» What to do
Restate word for word every line from the top of the data below down through the line that holds "threadsPerCUDABlock = 128;".

» Data supplied
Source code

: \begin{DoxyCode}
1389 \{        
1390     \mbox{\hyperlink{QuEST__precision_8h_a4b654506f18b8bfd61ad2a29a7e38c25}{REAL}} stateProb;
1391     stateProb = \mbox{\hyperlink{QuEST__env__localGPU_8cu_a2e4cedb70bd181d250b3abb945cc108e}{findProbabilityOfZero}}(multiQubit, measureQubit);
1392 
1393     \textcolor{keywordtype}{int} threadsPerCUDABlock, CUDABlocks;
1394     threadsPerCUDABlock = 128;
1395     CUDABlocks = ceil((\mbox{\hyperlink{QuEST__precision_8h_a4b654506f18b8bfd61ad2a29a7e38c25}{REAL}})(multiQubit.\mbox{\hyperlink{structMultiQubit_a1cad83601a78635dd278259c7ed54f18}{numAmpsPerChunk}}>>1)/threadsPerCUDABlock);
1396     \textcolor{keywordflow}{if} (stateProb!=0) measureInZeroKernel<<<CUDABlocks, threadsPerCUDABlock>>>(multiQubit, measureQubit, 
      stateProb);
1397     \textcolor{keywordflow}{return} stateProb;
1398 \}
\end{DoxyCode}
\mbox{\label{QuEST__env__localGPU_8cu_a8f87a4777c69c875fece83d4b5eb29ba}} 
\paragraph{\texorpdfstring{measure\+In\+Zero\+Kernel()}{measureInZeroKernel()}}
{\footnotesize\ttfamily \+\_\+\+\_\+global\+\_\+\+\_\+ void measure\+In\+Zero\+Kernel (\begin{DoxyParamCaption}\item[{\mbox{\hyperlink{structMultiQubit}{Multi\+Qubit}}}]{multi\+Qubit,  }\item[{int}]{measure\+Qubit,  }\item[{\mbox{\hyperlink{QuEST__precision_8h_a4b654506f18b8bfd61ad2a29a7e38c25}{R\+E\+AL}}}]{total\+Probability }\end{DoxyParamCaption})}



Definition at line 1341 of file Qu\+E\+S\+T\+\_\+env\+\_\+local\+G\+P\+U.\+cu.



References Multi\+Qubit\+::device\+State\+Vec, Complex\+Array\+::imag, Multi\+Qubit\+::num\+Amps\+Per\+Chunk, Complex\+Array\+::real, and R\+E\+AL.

» Expected answer
Source code

: \begin{DoxyCode}
1389 \{        
1390     \mbox{\hyperlink{QuEST__precision_8h_a4b654506f18b8bfd61ad2a29a7e38c25}{REAL}} stateProb;
1391     stateProb = \mbox{\hyperlink{QuEST__env__localGPU_8cu_a2e4cedb70bd181d250b3abb945cc108e}{findProbabilityOfZero}}(multiQubit, measureQubit);
1392 
1393     \textcolor{keywordtype}{int} threadsPerCUDABlock, CUDABlocks;
1394     threadsPerCUDABlock = 128;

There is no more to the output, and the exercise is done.